Hi All, I am sorry, I just don’t know what I am doing wrong here. I have learn’t a lot while trying to find an answer, but nothing I have learn’t helps.
I have an empty game object, and to it, I have attached a script. In the start event of the script, I run a nested loop and create a wall of cubes 10x10, each cube has a rigid body attached and has a custom physics material with 0 bounciness. When the game runs, i would expect the wall to come tumbling down - and this is what it does BUT as the physics kick in… it becomes REALLY laggy.
Can someone please point me in the right direction here ?
There are a lot of things you can do to fix it:
Use fewer rigidbodies. It’s that simple, but a lot of the times you don’t have choice.
Avoid using mesh colliders and other complex colliders such as wheel colliders. Physx has to calculate collisions for each collider so the more you have the longer it will take. Mesh colliders and wheel colluders are the two most expensive to calculate so you should try to use cheaper colliders when you can.

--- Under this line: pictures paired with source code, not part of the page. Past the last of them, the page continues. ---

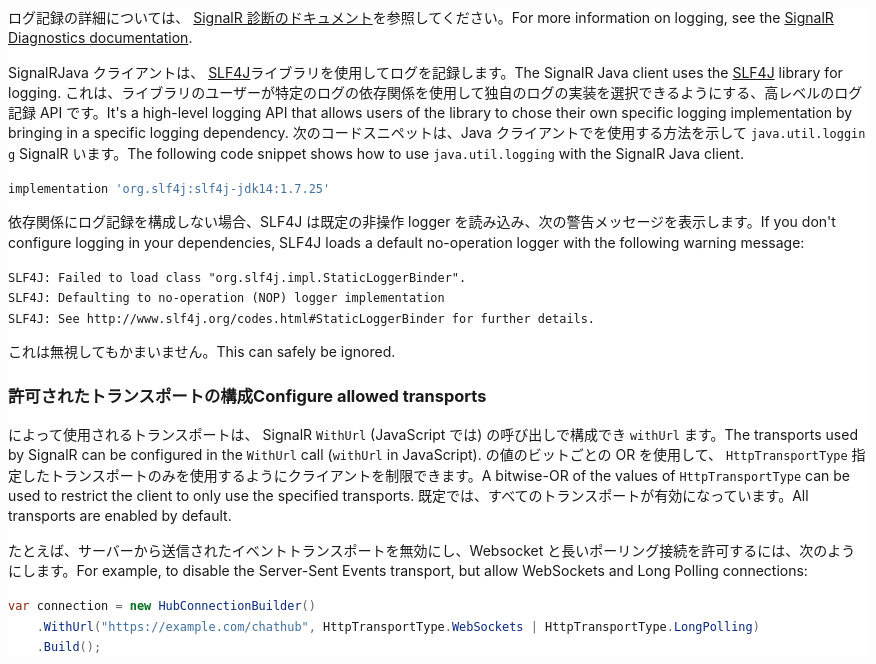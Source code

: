 <span data-ttu-id="2f7c1-213">ログ記録の詳細については、 [ SignalR 診断のドキュメント](xref:signalr/diagnostics)を参照してください。</span><span class="sxs-lookup"><span data-stu-id="2f7c1-213">For more information on logging, see the [SignalR Diagnostics documentation](xref:signalr/diagnostics).</span></span>

<span data-ttu-id="2f7c1-214">SignalRJava クライアントは、 [SLF4J](https://www.slf4j.org/)ライブラリを使用してログを記録します。</span><span class="sxs-lookup"><span data-stu-id="2f7c1-214">The SignalR Java client uses the [SLF4J](https://www.slf4j.org/) library for logging.</span></span> <span data-ttu-id="2f7c1-215">これは、ライブラリのユーザーが特定のログの依存関係を使用して独自のログの実装を選択できるようにする、高レベルのログ記録 API です。</span><span class="sxs-lookup"><span data-stu-id="2f7c1-215">It's a high-level logging API that allows users of the library to chose their own specific logging implementation by bringing in a specific logging dependency.</span></span> <span data-ttu-id="2f7c1-216">次のコードスニペットは、Java クライアントでを使用する方法を示して `java.util.logging` SignalR います。</span><span class="sxs-lookup"><span data-stu-id="2f7c1-216">The following code snippet shows how to use `java.util.logging` with the SignalR Java client.</span></span>

```gradle
implementation 'org.slf4j:slf4j-jdk14:1.7.25'
```

<span data-ttu-id="2f7c1-217">依存関係にログ記録を構成しない場合、SLF4J は既定の非操作 logger を読み込み、次の警告メッセージを表示します。</span><span class="sxs-lookup"><span data-stu-id="2f7c1-217">If you don't configure logging in your dependencies, SLF4J loads a default no-operation logger with the following warning message:</span></span>

```
SLF4J: Failed to load class "org.slf4j.impl.StaticLoggerBinder".
SLF4J: Defaulting to no-operation (NOP) logger implementation
SLF4J: See http://www.slf4j.org/codes.html#StaticLoggerBinder for further details.
```

<span data-ttu-id="2f7c1-218">これは無視してもかまいません。</span><span class="sxs-lookup"><span data-stu-id="2f7c1-218">This can safely be ignored.</span></span>

### <a name="configure-allowed-transports"></a><span data-ttu-id="2f7c1-219">許可されたトランスポートの構成</span><span class="sxs-lookup"><span data-stu-id="2f7c1-219">Configure allowed transports</span></span>

<span data-ttu-id="2f7c1-220">によって使用されるトランスポートは、 SignalR `WithUrl` (JavaScript では) の呼び出しで構成でき `withUrl` ます。</span><span class="sxs-lookup"><span data-stu-id="2f7c1-220">The transports used by SignalR can be configured in the `WithUrl` call (`withUrl` in JavaScript).</span></span> <span data-ttu-id="2f7c1-221">の値のビットごとの OR を使用して、 `HttpTransportType` 指定したトランスポートのみを使用するようにクライアントを制限できます。</span><span class="sxs-lookup"><span data-stu-id="2f7c1-221">A bitwise-OR of the values of `HttpTransportType` can be used to restrict the client to only use the specified transports.</span></span> <span data-ttu-id="2f7c1-222">既定では、すべてのトランスポートが有効になっています。</span><span class="sxs-lookup"><span data-stu-id="2f7c1-222">All transports are enabled by default.</span></span>

<span data-ttu-id="2f7c1-223">たとえば、サーバーから送信されたイベントトランスポートを無効にし、Websocket と長いポーリング接続を許可するには、次のようにします。</span><span class="sxs-lookup"><span data-stu-id="2f7c1-223">For example, to disable the Server-Sent Events transport, but allow WebSockets and Long Polling connections:</span></span>

```csharp
var connection = new HubConnectionBuilder()
    .WithUrl("https://example.com/chathub", HttpTransportType.WebSockets | HttpTransportType.LongPolling)
    .Build();
```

Note: Physx probably does bounding volume checks to avoid calculating some collisions, but that won’t help you much in your case with a wall.
The physics time step is another very important piece that you need to work out. Found in the time manager, the physics time step determines how often the physics loop runs. Running it more frequently gives you more accuracy at the expense of performance. The higher you can set this number (hence making it run less frequently), the better. You can turn on interpolation in individual rigid bodies to help smooth out the jumps between physics loops for larger time steps.
In the Physics settings, the solver iteration count can also hurt performance. This factors into how many loops the physx does in calculating your collisions. Again, its more accurate the higher the number, but it will also slow down performance.
Run in a build. The editor gets poor performance because it has all sorts of things going on in the background while playing. Test your app in a build to get a better idea of how laggy it really is.